(Information supplied begins)

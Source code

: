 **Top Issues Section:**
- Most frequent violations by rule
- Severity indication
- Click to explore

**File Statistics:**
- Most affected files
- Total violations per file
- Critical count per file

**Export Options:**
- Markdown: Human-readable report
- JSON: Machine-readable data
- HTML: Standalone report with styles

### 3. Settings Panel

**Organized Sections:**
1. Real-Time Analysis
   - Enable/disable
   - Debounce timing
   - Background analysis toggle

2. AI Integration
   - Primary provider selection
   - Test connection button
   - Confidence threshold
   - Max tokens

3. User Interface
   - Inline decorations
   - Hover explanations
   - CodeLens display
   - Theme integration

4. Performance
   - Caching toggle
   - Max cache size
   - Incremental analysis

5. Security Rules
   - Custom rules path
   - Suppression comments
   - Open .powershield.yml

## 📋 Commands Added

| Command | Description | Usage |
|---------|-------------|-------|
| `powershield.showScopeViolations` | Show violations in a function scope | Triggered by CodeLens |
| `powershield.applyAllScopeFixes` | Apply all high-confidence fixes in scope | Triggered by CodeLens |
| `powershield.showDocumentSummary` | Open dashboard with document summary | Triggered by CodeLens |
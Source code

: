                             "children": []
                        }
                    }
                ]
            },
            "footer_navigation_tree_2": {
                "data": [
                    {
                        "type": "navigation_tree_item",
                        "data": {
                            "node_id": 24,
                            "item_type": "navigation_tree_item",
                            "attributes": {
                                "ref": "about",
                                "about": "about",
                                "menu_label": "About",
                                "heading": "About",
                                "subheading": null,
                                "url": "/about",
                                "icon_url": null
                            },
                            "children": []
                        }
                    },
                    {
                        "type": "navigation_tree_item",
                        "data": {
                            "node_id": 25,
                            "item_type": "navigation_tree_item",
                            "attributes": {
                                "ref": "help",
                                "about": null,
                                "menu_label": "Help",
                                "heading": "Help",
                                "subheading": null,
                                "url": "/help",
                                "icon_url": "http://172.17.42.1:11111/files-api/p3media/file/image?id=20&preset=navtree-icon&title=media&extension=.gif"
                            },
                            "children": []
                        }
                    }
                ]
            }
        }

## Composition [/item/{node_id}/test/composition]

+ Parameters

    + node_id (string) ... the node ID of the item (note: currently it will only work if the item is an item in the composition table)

(Information supplied ends)

▶ [Task to carry out]: Using the data above, tally the lines that contain the string "scope" and state only the result.

▶ [Problem solution]: 2